Thanks for the extra info @lots0logs . I'll see if I can reproduce it on a k8s cluster and get to the bottom of why these errors are popping up for you.

bsnyder788 commented 3 years ago

@lots0logs I was not able to reproduce on it a k8s cluster either. Can you try adding --web.listen in the systemd unit file (in the ExecStart line). e.g. ExecStart=/opt/digitalocean/bin/do-agent --web.listen --syslog. After doing a systemctl daemon-reload and a systemctl restart do-agent, you should be able to do a curl localhost:9100 and get the raw metrics that are being scraped.

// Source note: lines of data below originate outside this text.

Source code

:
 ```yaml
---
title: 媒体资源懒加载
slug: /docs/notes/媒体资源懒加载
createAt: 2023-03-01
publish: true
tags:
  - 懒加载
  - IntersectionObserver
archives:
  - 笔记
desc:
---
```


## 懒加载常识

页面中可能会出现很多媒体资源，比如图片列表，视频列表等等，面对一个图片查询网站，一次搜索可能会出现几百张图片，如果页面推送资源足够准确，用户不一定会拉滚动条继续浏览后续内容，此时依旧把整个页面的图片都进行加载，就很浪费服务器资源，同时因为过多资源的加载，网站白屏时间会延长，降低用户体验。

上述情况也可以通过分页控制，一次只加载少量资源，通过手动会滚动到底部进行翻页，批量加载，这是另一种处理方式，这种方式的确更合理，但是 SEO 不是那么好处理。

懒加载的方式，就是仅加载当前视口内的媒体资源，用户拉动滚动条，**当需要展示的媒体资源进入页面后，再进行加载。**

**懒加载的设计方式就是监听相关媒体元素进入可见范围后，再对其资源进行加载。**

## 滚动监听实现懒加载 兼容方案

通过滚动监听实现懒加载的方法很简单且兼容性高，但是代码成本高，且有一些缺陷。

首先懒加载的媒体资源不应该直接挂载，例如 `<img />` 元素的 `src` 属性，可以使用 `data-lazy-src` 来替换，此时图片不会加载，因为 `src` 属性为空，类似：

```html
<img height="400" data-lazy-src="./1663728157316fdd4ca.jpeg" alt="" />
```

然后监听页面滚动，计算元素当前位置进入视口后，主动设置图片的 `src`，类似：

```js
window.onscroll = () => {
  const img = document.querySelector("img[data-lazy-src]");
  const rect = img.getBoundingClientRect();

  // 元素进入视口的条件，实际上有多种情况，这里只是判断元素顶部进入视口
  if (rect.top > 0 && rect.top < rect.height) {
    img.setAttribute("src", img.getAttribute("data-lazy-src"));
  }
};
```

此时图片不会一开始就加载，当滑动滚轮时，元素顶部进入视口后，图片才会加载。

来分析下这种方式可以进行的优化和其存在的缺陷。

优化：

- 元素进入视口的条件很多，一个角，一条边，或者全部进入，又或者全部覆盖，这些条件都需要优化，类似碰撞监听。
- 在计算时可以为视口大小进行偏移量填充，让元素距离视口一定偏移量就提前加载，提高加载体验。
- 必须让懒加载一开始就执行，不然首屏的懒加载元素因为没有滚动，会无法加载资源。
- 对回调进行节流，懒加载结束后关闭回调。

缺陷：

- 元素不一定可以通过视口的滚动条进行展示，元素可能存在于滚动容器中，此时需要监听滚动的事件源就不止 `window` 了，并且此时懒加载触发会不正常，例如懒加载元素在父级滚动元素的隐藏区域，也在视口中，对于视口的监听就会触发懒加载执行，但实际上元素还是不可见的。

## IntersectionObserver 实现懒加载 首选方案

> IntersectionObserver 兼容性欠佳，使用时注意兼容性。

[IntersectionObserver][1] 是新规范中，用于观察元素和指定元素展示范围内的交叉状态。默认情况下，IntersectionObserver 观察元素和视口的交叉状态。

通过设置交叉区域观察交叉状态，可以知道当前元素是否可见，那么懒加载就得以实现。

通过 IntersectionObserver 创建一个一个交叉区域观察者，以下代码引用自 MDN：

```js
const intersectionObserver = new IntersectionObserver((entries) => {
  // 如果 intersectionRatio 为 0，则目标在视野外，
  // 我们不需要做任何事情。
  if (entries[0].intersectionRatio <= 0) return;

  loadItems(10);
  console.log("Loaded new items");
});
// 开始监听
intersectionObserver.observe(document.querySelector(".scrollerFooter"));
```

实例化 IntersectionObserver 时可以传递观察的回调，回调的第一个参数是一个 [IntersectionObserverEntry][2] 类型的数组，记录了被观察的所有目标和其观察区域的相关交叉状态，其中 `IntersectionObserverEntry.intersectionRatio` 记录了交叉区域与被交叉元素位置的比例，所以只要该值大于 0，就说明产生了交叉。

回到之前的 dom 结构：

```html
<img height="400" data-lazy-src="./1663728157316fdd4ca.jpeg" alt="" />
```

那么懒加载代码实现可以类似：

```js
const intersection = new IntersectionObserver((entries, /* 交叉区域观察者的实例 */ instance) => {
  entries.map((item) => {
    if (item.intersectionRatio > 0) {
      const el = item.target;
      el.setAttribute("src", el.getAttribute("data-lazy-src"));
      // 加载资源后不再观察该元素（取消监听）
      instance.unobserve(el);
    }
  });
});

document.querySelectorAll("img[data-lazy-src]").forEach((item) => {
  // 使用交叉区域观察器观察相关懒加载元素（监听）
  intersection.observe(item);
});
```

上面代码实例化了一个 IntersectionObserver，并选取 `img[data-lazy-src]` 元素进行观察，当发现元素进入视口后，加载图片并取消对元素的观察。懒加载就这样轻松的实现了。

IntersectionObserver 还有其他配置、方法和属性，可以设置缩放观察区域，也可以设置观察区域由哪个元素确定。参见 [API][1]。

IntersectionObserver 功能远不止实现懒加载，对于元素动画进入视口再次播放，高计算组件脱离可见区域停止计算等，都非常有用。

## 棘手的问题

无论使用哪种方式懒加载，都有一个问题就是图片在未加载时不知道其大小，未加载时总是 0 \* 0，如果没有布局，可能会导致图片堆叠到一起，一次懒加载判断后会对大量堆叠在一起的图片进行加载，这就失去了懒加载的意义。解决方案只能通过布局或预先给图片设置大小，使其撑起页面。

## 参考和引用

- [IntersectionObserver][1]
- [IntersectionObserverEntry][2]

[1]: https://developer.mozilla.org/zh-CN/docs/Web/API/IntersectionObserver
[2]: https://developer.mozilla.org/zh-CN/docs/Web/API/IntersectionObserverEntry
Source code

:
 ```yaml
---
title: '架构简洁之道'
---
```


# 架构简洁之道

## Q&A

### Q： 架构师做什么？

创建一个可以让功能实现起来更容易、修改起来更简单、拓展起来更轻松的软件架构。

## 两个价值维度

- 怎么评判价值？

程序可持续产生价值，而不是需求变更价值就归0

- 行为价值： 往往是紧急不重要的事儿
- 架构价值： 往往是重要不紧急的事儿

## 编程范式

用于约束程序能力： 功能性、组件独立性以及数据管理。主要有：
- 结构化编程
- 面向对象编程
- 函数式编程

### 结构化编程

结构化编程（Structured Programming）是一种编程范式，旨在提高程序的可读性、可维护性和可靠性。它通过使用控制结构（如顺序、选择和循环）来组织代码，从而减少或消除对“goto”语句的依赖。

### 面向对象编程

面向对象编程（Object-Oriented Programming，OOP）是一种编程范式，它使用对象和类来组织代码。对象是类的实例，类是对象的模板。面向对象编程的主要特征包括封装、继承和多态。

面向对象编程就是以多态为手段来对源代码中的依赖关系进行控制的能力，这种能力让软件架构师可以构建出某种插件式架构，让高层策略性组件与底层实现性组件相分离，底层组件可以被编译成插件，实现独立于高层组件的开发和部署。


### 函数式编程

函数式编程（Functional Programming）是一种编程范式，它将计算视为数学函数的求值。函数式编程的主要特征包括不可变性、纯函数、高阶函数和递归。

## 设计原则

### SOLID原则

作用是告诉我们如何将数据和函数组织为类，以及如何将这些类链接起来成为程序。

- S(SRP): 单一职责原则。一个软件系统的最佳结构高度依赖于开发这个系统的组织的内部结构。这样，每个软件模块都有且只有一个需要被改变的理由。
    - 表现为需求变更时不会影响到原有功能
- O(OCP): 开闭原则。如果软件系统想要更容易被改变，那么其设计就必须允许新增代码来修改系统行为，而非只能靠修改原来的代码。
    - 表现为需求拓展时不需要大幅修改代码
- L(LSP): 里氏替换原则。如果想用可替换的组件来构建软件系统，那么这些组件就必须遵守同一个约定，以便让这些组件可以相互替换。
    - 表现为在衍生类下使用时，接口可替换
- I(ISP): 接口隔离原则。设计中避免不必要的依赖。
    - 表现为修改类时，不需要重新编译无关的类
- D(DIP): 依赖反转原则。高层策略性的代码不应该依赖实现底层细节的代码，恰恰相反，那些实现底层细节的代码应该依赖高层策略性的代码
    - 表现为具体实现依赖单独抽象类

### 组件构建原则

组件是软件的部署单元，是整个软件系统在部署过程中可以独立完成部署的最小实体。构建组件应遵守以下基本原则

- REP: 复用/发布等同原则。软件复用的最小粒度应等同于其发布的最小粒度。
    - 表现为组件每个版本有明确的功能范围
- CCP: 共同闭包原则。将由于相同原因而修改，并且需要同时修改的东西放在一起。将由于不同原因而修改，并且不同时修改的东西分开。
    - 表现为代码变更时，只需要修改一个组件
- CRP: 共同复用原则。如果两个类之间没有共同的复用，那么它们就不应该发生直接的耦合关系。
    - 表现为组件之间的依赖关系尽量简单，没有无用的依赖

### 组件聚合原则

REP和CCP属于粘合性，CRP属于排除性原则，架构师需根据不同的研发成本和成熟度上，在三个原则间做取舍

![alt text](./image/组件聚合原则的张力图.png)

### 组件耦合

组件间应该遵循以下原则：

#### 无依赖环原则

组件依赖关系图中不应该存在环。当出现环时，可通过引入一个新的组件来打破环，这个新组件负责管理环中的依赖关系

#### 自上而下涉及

I would be curious to see if that is somehow having duplicate entries for the metrics in your original log.

UnKnoWn-Consortium commented 3 years ago

I have encountered the exactly same issue (even the systemd message is the same) with do-agent on two droplets running Ubuntu 20.04.1. One was set up yesterday while the other one has been in use for just a month or so. I have to stop the do-agent service.

P.S. I am not running Kubernetes on the two affected droplets.

UnKnoWn-Consortium commented 3 years ago

@lots0logs I was not able to reproduce on it a k8s cluster either. Can you try adding --web.listen in the systemd unit file (in the ExecStart line). e.g. ExecStart=/opt/digitalocean/bin/do-agent --web.listen --syslog. After doing a systemctl daemon-reload and a systemctl restart do-agent, you should be able to do a curl localhost:9100 and get the raw metrics that are being scraped. I would be curious to see if that is somehow having duplicate entries for the metrics in your original log.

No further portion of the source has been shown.